Bakırhan, İlke TV’de yayımlanan Konuşma Zamanı programında AK Parti’nin TBMM Başkanlığına sunduğu raporu ve “barış yasası” tartışmalarını değerlendirdi. Raporda bazı olumlu başlıklar bulunduğunu belirten Bakırhan, içeriğin ise beklentileri karşılamadığını söyledi.
Bakırhan, Meclis’te süreç komisyonunun rapor yazım aşamasına geçtiğini hatırlatarak, AK Parti raporunda Kürt meselesi ile demokratikleşme arasındaki bağın kurulmasını önemli bulduğunu ifade etti.

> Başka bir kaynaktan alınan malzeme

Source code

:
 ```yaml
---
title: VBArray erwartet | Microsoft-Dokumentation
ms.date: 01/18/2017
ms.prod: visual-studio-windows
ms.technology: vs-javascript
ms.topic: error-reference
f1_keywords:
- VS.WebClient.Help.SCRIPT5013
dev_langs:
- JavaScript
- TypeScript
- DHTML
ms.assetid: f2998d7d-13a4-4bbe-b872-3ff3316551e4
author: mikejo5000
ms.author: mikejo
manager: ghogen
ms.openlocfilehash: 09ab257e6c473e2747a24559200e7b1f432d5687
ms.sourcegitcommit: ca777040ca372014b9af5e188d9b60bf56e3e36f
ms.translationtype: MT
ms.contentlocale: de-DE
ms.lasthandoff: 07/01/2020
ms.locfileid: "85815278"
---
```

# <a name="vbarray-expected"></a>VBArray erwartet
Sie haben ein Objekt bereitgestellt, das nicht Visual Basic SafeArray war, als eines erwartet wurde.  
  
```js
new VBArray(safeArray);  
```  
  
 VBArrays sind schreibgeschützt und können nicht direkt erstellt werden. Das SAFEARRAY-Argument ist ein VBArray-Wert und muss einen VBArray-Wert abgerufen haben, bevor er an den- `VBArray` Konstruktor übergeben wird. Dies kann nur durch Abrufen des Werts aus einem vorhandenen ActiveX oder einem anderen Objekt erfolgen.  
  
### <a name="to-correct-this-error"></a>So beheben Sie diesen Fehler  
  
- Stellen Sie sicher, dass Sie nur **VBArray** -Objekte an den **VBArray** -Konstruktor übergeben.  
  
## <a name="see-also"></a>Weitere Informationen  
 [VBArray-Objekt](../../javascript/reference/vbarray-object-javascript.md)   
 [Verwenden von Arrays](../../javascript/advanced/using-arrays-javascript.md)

“Raporun tamamında bir pencere aralığı var. İlk defa demokratikleşme ile Kürt meselesinin bağı kuruluyor. Bu, bütün eksiklerine rağmen önemlidir” diyen Bakırhan, raporda yer alan “Kürt meselesi Türkiye’nin kendisiyle imtihanıdır” ifadesinin de değerli olduğunu söyledi.

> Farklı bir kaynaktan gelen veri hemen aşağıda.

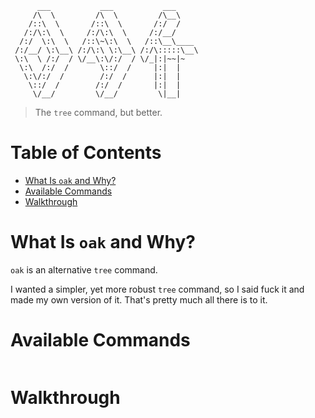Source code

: 		  ___           ___           ___
		 /\  \         /\  \         /\__\
		/::\  \       /::\  \       /:/  /
	   /:/\:\  \     /:/\:\  \     /:/__/
	  /:/  \:\  \   /::\~\:\  \   /::\__\____
	 /:/__/ \:\__\ /:/\:\ \:\__\ /:/\:::::\__\
	 \:\  \ /:/  / \/__\:\/:/  / \/_|:|~~|~
	  \:\  /:/  /       \::/  /     |:|  |
	   \:\/:/  /        /:/  /      |:|  |
		\::/  /        /:/  /       |:|  |
		 \/__/         \/__/         \|__|

> The `tree` command, but better.

# Table of Contents

* [What Is `oak` and Why?](#what-is-oak)
* [Available Commands](#available-commands)
* [Walkthrough](#walkthrough)

# What Is `oak` and Why?

`oak` is an alternative `tree` command.

I wanted a simpler, yet more robust `tree` command, so I said fuck it and made my own version of it. That's pretty much all there is to it.

# Available Commands

```
```

# Walkthrough



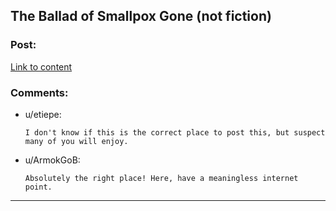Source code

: ## The Ballad of Smallpox Gone (not fiction)

### Post:

[Link to content](http://grooveshark.com/#!/s/The+Ballad+Of+Smallpox+Gone/4f7lHc?src=5)

### Comments:

- u/etiepe:
  ```
  I don't know if this is the correct place to post this, but suspect many of you will enjoy.
  ```

- u/ArmokGoB:
  ```
  Absolutely the right place! Here, have a meaningless internet point.
  ```

---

Ancak raporun içeriğinin yeterli olmadığını vurgulayan Bakırhan, AİHM göndermeleri, ekonomik uyum, psikososyal destek ve idari uygulamaların iyileştirilmesi gibi başlıkların yer aldığını, buna karşın bu başlıkların somut ve tatmin edici biçimde ele alınmadığını dile getirdi.
MHP raporu bizi şaşırttı
Bakırhan, MHP’nin sunduğu rapora da değinerek, Devlet Bahçeli’nin geçmişteki “cesur ve kapsayıcı” açıklamaları ile raporun içeriği arasında ciddi bir fark olduğunu ifade etti. “120 sayfalık raporun büyük bölümünde Kürt meselesinin olmadığını anlatıyor” diyen Bakırhan, bu durumu eleştirdi.
‘Barış yasası’ tartışması
DEM Parti’nin “barış yasası” olarak adlandırdığı yasal düzenlemelere ilişkin Adalet Bakanı Yılmaz Tunç’un “Bu bir barış yasası değil, tasfiye yasası olur” sözlerine de yanıt veren Bakırhan, bu değerlendirmeye katılmadığını söyledi.

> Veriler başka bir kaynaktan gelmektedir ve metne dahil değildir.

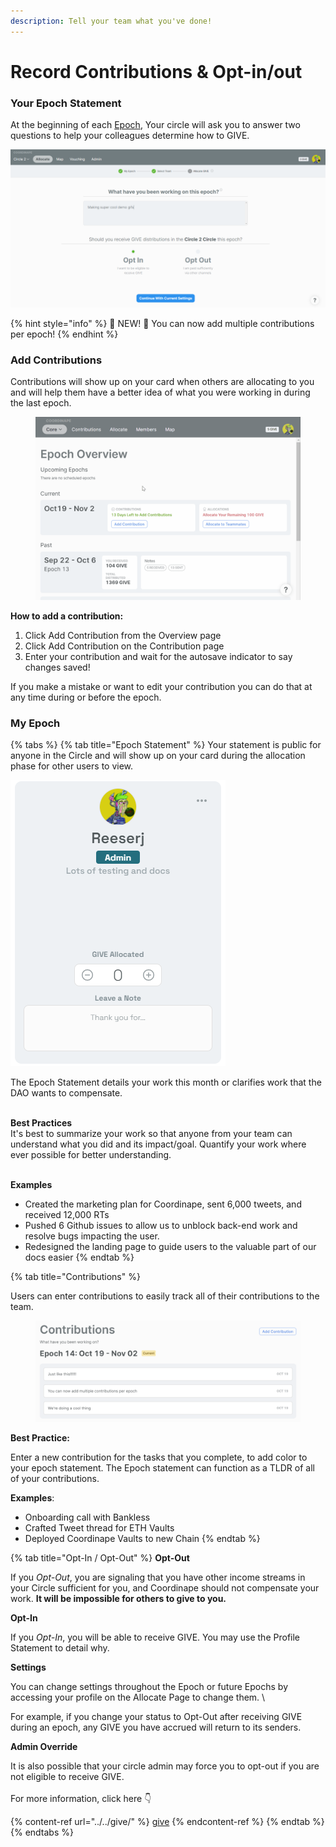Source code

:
 ```yaml
---
description: Tell your team what you've done!
---
```


# Record Contributions & Opt-in/out

### Your Epoch Statement

At the beginning of each [Epoch](../../epochs/), Your circle will ask you to answer two questions to help your colleagues determine how to GIVE.

![](<../../../.gitbook/assets/image (7) (4).png>)

{% hint style="info" %}
🚨 NEW! 🚨   You can now add multiple contributions per epoch!
{% endhint %}

### Add Contributions

Contributions will show up on your card when others are allocating to you and will help them have a better idea of what you were working in during the last epoch.

<figure><img src="../../../.gitbook/assets/Contributions.gif" alt=""><figcaption></figcaption></figure>

**How to add a contribution:**

1. Click Add Contribution from the Overview page
2. Click Add Contribution on the Contribution page
3. Enter your contribution and wait for the autosave indicator to say changes saved!

If you make a mistake or want to edit your contribution you can do that at any time during or before the epoch.&#x20;

### My Epoch

{% tabs %}
{% tab title="Epoch Statement" %}
Your statement is public for anyone in the Circle and will show up on your card during the allocation phase for other users to view.

![](<../../../.gitbook/assets/image (22) (2).png>)

The Epoch Statement details your work this month or clarifies work that the DAO wants to compensate.

\
**Best Practices**\
It's best to summarize your work so that anyone from your team can understand what you did and its impact/goal. Quantify your work where ever possible for better understanding.

\
**Examples**

* Created the marketing plan for Coordinape, sent 6,000 tweets, and received 12,000 RTs
* Pushed 6 Github issues to allow us to unblock back-end work and resolve bugs impacting the user.
* Redesigned the landing page to guide users to the valuable part of our docs easier
{% endtab %}

{% tab title="Contributions" %}


Users can enter contributions to easily track all of their contributions to the team.

<figure><img src="../../../.gitbook/assets/image (1) (6).png" alt=""><figcaption></figcaption></figure>

**Best Practice:**&#x20;

Enter a new contribution for the tasks that you complete, to add color to your epoch statement. The Epoch statement can function as a TLDR of all of your contributions.

**Examples**:

* Onboarding call with Bankless&#x20;
* Crafted Tweet thread for ETH Vaults
* Deployed Coordinape Vaults to new Chain
{% endtab %}

{% tab title="Opt-In / Opt-Out" %}
**Opt-Out**

If you _Opt-Out_, you are signaling that you have other income streams in your Circle sufficient for you, and Coordinape should not compensate your work. **It will be impossible for others to give to you.**

**Opt-In**

If you _Opt-In_, you will be able to receive GIVE. You may use the Profile Statement to detail why.

**Settings**

You can change settings throughout the Epoch or future Epochs by accessing your profile on the Allocate Page to change them. \\

For example, if you change your status to Opt-Out after receiving GIVE during an epoch, any GIVE you have accrued will return to its senders.

**Admin Override**

It is also possible that your circle admin may force you to opt-out if you are not eligible to receive GIVE.\
\
For more information, click here 👇

{% content-ref url="../../give/" %}
[give](../../give/)
{% endcontent-ref %}
{% endtab %}
{% endtabs %}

“Kürt meselesi bir güvenlik ya da terör meselesi değil, demokratikleşme ve hak meselesidir” diyen Bakırhan, kırk yıllık çatışma sürecinde on binlerce insanın yaşamını yitirdiğini, milyonlarca insanın yerinden edildiğini hatırlatarak, “Buna barış demeyeceksek ne diyeceğiz?” diye sordu.